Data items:
§
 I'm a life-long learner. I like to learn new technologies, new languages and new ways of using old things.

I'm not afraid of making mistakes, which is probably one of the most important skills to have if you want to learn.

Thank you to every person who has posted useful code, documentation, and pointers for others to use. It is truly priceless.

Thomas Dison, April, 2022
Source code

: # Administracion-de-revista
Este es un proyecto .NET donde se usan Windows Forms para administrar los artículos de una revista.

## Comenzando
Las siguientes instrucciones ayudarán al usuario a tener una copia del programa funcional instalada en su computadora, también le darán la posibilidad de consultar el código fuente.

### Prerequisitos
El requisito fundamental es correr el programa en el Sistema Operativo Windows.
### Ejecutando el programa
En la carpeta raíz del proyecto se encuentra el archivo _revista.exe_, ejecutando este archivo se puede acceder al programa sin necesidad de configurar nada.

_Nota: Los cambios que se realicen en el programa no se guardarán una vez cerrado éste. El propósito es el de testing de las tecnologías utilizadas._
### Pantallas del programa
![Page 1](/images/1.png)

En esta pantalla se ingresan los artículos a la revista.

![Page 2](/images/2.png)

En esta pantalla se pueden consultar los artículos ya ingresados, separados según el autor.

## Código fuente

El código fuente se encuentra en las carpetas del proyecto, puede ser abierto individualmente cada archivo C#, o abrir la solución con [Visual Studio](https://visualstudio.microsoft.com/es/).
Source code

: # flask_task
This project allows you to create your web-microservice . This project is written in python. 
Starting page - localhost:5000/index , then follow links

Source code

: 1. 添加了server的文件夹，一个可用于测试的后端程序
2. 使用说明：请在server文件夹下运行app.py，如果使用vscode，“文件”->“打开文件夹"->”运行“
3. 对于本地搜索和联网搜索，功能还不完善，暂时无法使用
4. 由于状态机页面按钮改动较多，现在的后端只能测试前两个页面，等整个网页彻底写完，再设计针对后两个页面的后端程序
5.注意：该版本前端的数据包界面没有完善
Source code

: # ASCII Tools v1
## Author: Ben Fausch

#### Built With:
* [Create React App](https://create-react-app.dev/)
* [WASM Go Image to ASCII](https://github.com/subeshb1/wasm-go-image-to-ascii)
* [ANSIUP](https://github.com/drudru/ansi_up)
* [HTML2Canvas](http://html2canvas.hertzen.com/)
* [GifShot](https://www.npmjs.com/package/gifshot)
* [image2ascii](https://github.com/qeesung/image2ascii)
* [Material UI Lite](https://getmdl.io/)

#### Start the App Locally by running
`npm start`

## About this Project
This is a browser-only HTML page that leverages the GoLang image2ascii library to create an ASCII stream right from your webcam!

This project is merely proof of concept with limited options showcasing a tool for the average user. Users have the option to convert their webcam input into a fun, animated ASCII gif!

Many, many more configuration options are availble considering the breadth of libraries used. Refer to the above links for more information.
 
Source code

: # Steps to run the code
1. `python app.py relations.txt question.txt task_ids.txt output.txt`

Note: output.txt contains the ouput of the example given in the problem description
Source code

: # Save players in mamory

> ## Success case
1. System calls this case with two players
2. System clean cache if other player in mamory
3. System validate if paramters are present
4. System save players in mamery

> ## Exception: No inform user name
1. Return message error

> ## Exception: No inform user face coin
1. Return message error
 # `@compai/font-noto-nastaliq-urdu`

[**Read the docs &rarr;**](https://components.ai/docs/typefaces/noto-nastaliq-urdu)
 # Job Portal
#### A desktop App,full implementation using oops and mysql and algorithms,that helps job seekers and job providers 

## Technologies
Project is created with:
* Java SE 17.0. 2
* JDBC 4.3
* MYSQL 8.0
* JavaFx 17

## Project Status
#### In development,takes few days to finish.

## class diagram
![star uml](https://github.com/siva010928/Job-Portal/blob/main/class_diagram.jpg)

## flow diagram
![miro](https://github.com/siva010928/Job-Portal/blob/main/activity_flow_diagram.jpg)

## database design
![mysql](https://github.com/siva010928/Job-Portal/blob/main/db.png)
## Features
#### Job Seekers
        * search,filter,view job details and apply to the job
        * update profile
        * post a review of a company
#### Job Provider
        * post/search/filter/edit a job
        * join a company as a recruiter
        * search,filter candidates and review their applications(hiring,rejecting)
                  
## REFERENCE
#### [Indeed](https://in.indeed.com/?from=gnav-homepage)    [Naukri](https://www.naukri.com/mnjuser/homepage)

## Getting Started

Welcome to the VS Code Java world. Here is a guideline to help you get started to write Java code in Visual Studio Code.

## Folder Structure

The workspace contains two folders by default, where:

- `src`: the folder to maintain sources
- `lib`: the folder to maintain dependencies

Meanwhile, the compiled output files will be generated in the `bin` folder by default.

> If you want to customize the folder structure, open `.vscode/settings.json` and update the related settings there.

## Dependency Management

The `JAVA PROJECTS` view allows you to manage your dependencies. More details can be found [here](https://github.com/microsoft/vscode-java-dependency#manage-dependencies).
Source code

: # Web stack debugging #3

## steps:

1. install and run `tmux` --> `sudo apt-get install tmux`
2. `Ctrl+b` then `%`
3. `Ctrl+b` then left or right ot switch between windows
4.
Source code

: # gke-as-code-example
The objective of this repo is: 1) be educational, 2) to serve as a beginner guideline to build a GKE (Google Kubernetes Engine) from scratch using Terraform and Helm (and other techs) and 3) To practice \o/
§
**What is needed:**
The entries above must be written out again exactly as they are.

**Problem solution:**
 I'm a life-long learner. I like to learn new technologies, new languages and new ways of using old things.

I'm not afraid of making mistakes, which is probably one of the most important skills to have if you want to learn.

Thank you to every person who has posted useful code, documentation, and pointers for others to use. It is truly priceless.

Thomas Dison, April, 2022
Source code

: # Administracion-de-revista
Este es un proyecto .NET donde se usan Windows Forms para administrar los artículos de una revista.

## Comenzando
Las siguientes instrucciones ayudarán al usuario a tener una copia del programa funcional instalada en su computadora, también le darán la posibilidad de consultar el código fuente.

### Prerequisitos
El requisito fundamental es correr el programa en el Sistema Operativo Windows.
### Ejecutando el programa
En la carpeta raíz del proyecto se encuentra el archivo _revista.exe_, ejecutando este archivo se puede acceder al programa sin necesidad de configurar nada.

_Nota: Los cambios que se realicen en el programa no se guardarán una vez cerrado éste. El propósito es el de testing de las tecnologías utilizadas._
### Pantallas del programa
![Page 1](/images/1.png)

En esta pantalla se ingresan los artículos a la revista.

![Page 2](/images/2.png)

En esta pantalla se pueden consultar los artículos ya ingresados, separados según el autor.

## Código fuente

El código fuente se encuentra en las carpetas del proyecto, puede ser abierto individualmente cada archivo C#, o abrir la solución con [Visual Studio](https://visualstudio.microsoft.com/es/).
Source code

: # flask_task
This project allows you to create your web-microservice . This project is written in python. 
Starting page - localhost:5000/index , then follow links

Source code

: 1. 添加了server的文件夹，一个可用于测试的后端程序
2. 使用说明：请在server文件夹下运行app.py，如果使用vscode，“文件”->“打开文件夹"->”运行“
3. 对于本地搜索和联网搜索，功能还不完善，暂时无法使用
4. 由于状态机页面按钮改动较多，现在的后端只能测试前两个页面，等整个网页彻底写完，再设计针对后两个页面的后端程序
5.注意：该版本前端的数据包界面没有完善
Source code

: # ASCII Tools v1
## Author: Ben Fausch

#### Built With:
* [Create React App](https://create-react-app.dev/)
* [WASM Go Image to ASCII](https://github.com/subeshb1/wasm-go-image-to-ascii)
* [ANSIUP](https://github.com/drudru/ansi_up)
* [HTML2Canvas](http://html2canvas.hertzen.com/)
* [GifShot](https://www.npmjs.com/package/gifshot)
* [image2ascii](https://github.com/qeesung/image2ascii)
* [Material UI Lite](https://getmdl.io/)

#### Start the App Locally by running
`npm start`

## About this Project
This is a browser-only HTML page that leverages the GoLang image2ascii library to create an ASCII stream right from your webcam!

This project is merely proof of concept with limited options showcasing a tool for the average user. Users have the option to convert their webcam input into a fun, animated ASCII gif!

Many, many more configuration options are availble considering the breadth of libraries used. Refer to the above links for more information.
 
Source code

: # Steps to run the code
1. `python app.py relations.txt question.txt task_ids.txt output.txt`

Note: output.txt contains the ouput of the example given in the problem description
Source code

: # Save players in mamory

> ## Success case
1. System calls this case with two players
2. System clean cache if other player in mamory
3. System validate if paramters are present
4. System save players in mamery

> ## Exception: No inform user name
1. Return message error

> ## Exception: No inform user face coin
1. Return message error
 # `@compai/font-noto-nastaliq-urdu`

[**Read the docs &rarr;**](https://components.ai/docs/typefaces/noto-nastaliq-urdu)
 # Job Portal
#### A desktop App,full implementation using oops and mysql and algorithms,that helps job seekers and job providers 

## Technologies
Project is created with:
* Java SE 17.0. 2
* JDBC 4.3
* MYSQL 8.0
* JavaFx 17

## Project Status
#### In development,takes few days to finish.

## class diagram
![star uml](https://github.com/siva010928/Job-Portal/blob/main/class_diagram.jpg)

## flow diagram
![miro](https://github.com/siva010928/Job-Portal/blob/main/activity_flow_diagram.jpg)

## database design
![mysql](https://github.com/siva010928/Job-Portal/blob/main/db.png)
## Features
#### Job Seekers
        * search,filter,view job details and apply to the job
        * update profile
        * post a review of a company
#### Job Provider
        * post/search/filter/edit a job
        * join a company as a recruiter
        * search,filter candidates and review their applications(hiring,rejecting)
                  
## REFERENCE
#### [Indeed](https://in.indeed.com/?from=gnav-homepage)    [Naukri](https://www.naukri.com/mnjuser/homepage)

## Getting Started

Welcome to the VS Code Java world. Here is a guideline to help you get started to write Java code in Visual Studio Code.

## Folder Structure

The workspace contains two folders by default, where:

- `src`: the folder to maintain sources
- `lib`: the folder to maintain dependencies

Meanwhile, the compiled output files will be generated in the `bin` folder by default.

> If you want to customize the folder structure, open `.vscode/settings.json` and update the related settings there.

## Dependency Management

The `JAVA PROJECTS` view allows you to manage your dependencies. More details can be found [here](https://github.com/microsoft/vscode-java-dependency#manage-dependencies).
Source code

: # Web stack debugging #3

## steps:

1. install and run `tmux` --> `sudo apt-get install tmux`
2. `Ctrl+b` then `%`
3. `Ctrl+b` then left or right ot switch between windows
4.
Source code

: # gke-as-code-example
The objective of this repo is: 1) be educational, 2) to serve as a beginner guideline to build a GKE (Google Kubernetes Engine) from scratch using Terraform and Helm (and other techs) and 3) To practice \o/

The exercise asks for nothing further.